How to upgrade to Cucumber-JVM 5+

Cucumber-JVM 5 updated the package structure, forcing you change the class imports in the migration. Adopting the new imports can mostly be achieved through use of the following:

Listing 11. Replace Cucumber-JVM <4 imports with Cucumber-JVM 5+ io.cucumber

find . -name '*.java' \
  -exec sed -i 's/import cucumber.api/import io.cucumber/g' {} \; \
  -exec sed -i 's/cucumber.CucumberOptions/cucumber.junit.CucumberOptions/g' {} \;

Spring Boot

Spring Boot is another area where I frequently see various services use different versions, forcing developers to take this into account in particular for non-functional requirements such as metrics. Upgrading between versions sometimes forces you to adopt moved properties, which can be achieved with common replacement patterns in sed.
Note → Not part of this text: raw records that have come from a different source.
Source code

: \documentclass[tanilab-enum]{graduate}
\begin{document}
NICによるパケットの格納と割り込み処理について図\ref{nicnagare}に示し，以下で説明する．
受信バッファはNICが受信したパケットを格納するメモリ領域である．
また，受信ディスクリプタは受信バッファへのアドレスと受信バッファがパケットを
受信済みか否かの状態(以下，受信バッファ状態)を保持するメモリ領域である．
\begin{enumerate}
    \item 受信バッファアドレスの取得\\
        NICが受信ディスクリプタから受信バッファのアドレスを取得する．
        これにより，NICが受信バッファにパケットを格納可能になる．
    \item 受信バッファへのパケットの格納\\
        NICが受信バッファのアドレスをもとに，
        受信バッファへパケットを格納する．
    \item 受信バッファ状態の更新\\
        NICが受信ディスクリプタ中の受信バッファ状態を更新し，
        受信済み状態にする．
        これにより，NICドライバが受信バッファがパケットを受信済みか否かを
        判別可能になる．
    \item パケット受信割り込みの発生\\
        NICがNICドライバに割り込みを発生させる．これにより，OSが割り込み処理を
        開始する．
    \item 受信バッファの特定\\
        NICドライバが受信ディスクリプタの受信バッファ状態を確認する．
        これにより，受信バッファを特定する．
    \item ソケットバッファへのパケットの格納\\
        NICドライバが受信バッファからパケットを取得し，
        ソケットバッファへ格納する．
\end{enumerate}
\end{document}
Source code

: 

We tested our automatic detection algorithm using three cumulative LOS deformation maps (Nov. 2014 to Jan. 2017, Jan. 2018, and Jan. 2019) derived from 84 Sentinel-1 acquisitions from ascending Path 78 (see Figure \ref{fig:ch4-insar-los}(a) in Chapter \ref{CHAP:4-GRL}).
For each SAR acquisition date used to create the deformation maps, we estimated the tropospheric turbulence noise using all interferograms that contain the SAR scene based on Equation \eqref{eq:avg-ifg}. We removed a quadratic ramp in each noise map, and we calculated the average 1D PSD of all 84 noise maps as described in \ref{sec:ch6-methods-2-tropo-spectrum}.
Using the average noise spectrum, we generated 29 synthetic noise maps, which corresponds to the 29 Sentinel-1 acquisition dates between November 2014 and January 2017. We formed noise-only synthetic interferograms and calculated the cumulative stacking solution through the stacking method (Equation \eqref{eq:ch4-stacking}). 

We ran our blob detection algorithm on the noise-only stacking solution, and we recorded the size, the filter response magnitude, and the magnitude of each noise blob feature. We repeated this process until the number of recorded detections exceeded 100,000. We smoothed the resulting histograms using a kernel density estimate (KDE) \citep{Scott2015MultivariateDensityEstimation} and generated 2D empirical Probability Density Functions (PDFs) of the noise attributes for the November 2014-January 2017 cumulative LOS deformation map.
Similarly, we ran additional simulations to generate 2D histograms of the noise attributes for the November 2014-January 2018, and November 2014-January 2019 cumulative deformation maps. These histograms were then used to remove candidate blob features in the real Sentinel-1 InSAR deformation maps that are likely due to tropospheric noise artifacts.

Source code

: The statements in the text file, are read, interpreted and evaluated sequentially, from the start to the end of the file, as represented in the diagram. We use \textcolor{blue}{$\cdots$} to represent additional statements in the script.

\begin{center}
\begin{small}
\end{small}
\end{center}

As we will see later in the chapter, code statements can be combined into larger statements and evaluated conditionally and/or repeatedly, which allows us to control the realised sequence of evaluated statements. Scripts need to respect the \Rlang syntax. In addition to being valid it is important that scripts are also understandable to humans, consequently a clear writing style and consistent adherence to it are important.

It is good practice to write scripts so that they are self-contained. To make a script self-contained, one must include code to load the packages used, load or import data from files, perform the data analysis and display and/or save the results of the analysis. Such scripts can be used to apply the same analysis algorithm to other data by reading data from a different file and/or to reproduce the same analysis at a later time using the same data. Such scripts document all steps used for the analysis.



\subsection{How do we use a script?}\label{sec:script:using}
Enable Spring Boot graceful shutdown

Occasionally there’s new features not enabled by default, which nonetheless make sense to adopt widely, such as graceful application shutdown. The following script inserts the property to enable graceful shutdown into application.properties and application.yml if not already present.

Listing 12. Add graceful application shutdown

# Only apply to projects using Spring Boot
if ! grep -q spring-boot build.gradle # or pom.xml
then
  continue
fi

# Insert into application.properties
if [ -f src/main/resources/application.properties ] ; then
  if grep -q shutdown src/main/resources/application.properties ; then
    continue
  fi
  if grep ^server. src/main/resources/application.properties ; then
    sed -i '0,/^server./s/^server\./server.shutdown=graceful\nserver./' src/main/resources/application.properties
  else
    printf '\nserver.shutdown=graceful\n' >> src/main/resources/application.properties
  fi
fi

# Insert into application.yml
if [ -f src/main/resources/application.yml ] ; then
  yq -i eval '.server.shutdown="graceful"' src/main/resources/application.yml
fi

You’ll find properties files are easier to do direct subsitutions for with crude matching than yaml. When editing yaml files it helps to look into dedicated tools such as yq.

Add application name and metric tag

Adding your application name consistently can help with service discovery, as well as with adding consistent metric tags. A simple script can check whether the application name is already defined, and if not add it using the repository name.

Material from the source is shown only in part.